## What the task asks
What lines in the entries below contain the word "over"? Copy all of them.
▼
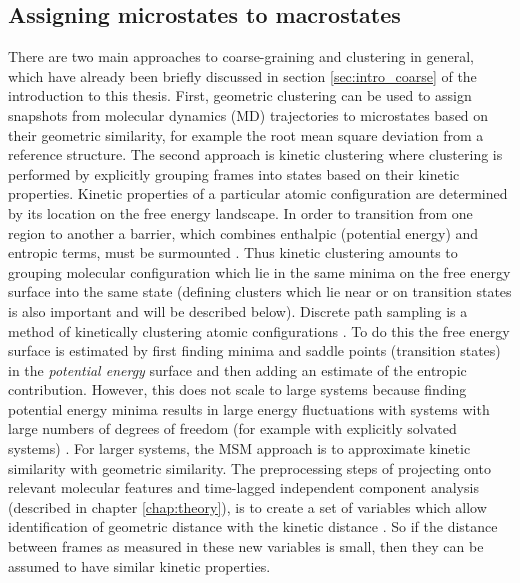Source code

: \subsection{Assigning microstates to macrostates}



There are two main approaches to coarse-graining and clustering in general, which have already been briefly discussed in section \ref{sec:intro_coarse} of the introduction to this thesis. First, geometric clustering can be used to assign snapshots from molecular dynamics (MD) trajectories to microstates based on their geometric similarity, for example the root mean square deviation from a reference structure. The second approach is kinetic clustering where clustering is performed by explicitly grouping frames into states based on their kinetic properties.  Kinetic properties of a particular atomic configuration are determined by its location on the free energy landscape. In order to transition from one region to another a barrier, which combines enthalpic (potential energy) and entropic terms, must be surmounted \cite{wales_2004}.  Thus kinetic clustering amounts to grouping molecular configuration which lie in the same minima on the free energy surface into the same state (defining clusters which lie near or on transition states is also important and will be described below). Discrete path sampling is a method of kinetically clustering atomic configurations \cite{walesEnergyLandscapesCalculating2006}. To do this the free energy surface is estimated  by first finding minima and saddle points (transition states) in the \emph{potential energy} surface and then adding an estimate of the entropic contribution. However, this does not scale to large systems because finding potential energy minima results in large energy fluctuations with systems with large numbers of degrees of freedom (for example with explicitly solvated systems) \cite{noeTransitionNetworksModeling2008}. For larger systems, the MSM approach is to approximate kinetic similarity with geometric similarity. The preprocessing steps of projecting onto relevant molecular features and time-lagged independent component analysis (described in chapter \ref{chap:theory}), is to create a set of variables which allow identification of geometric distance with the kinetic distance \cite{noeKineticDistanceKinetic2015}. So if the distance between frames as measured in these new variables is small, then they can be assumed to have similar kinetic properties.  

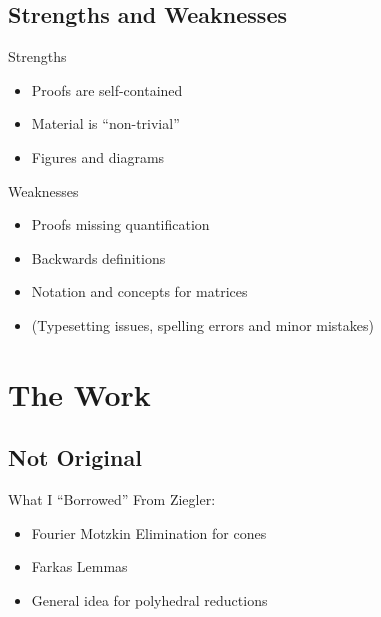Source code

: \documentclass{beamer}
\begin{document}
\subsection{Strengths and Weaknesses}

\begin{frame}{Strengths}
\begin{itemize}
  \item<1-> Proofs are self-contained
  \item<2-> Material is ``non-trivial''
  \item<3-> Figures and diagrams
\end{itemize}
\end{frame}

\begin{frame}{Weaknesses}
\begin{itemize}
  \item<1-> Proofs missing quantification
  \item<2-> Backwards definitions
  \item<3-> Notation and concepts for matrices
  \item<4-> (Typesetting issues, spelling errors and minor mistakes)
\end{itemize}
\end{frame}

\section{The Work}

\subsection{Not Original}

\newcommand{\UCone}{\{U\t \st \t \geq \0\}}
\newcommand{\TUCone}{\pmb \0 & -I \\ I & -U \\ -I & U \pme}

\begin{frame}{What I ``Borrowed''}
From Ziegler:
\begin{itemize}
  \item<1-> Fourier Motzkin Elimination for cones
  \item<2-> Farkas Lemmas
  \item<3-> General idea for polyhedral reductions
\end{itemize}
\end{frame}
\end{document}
▲
▼
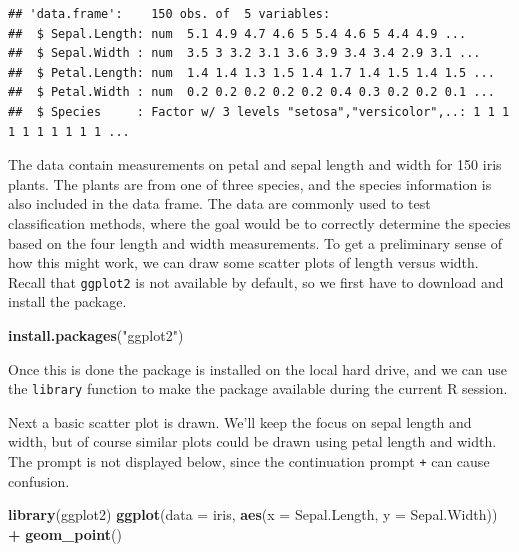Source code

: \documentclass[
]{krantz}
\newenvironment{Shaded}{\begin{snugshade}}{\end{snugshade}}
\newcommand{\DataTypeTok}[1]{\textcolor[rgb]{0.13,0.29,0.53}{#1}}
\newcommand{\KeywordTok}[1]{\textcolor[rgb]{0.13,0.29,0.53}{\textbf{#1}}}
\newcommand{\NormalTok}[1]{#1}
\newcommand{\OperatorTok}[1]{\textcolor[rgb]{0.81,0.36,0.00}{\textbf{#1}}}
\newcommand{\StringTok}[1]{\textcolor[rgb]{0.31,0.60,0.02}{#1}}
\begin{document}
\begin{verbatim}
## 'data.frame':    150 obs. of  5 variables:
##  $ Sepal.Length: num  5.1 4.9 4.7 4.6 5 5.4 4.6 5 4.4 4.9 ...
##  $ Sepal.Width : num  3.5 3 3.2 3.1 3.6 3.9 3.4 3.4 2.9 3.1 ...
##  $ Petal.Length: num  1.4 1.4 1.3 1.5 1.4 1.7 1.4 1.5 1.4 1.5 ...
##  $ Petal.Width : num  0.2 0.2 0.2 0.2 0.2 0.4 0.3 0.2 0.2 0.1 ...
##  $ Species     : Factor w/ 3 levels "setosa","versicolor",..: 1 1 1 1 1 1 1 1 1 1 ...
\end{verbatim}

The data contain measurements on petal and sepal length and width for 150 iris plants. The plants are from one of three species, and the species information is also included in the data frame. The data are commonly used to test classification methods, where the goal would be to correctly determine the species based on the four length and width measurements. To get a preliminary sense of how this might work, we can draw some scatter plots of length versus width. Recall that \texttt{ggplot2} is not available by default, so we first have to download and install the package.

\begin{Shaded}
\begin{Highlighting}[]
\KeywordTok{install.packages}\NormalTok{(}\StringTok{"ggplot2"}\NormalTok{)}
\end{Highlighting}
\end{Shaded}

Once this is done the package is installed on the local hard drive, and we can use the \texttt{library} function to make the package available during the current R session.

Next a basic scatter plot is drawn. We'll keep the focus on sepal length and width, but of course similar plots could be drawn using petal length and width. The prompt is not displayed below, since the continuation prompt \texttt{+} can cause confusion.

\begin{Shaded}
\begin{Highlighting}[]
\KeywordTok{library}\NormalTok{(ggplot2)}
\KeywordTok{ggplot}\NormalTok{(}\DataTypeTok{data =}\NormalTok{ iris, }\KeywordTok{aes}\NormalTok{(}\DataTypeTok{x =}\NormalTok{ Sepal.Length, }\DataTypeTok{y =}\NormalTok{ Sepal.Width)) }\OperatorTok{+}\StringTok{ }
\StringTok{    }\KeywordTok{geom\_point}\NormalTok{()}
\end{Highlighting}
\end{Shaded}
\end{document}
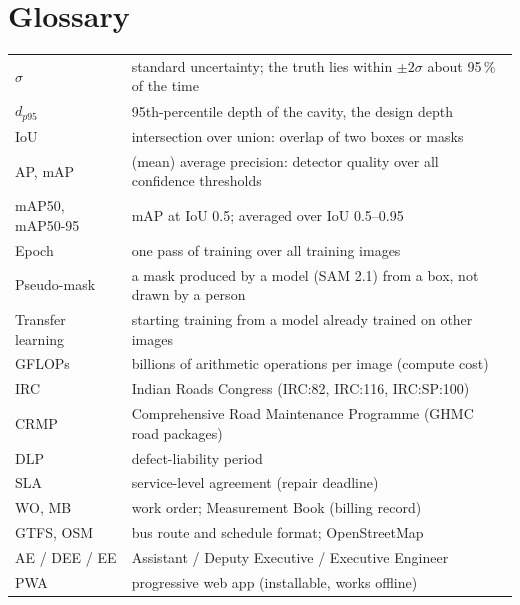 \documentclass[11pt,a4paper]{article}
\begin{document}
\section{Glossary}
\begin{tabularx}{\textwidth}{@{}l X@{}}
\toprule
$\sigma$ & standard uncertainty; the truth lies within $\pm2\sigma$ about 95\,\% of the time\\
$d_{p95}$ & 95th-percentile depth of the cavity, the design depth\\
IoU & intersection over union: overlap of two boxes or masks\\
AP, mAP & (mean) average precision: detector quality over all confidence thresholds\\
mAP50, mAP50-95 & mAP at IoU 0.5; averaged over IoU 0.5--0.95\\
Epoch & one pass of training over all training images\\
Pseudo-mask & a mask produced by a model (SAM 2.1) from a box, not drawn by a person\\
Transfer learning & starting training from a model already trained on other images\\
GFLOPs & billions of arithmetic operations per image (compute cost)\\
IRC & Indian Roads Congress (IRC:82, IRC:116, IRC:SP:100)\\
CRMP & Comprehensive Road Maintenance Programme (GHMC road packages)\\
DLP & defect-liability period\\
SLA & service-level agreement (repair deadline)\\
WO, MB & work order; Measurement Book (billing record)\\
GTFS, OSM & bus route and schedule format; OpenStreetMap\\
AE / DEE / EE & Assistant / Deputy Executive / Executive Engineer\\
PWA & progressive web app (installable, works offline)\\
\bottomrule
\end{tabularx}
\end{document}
▲
## Result for this task
IoU & intersection over union: overlap of two boxes or masks\\
AP, mAP & (mean) average precision: detector quality over all confidence thresholds\\
mAP50, mAP50-95 & mAP at IoU 0.5; averaged over IoU 0.5--0.95\\
Epoch & one pass of training over all training images\\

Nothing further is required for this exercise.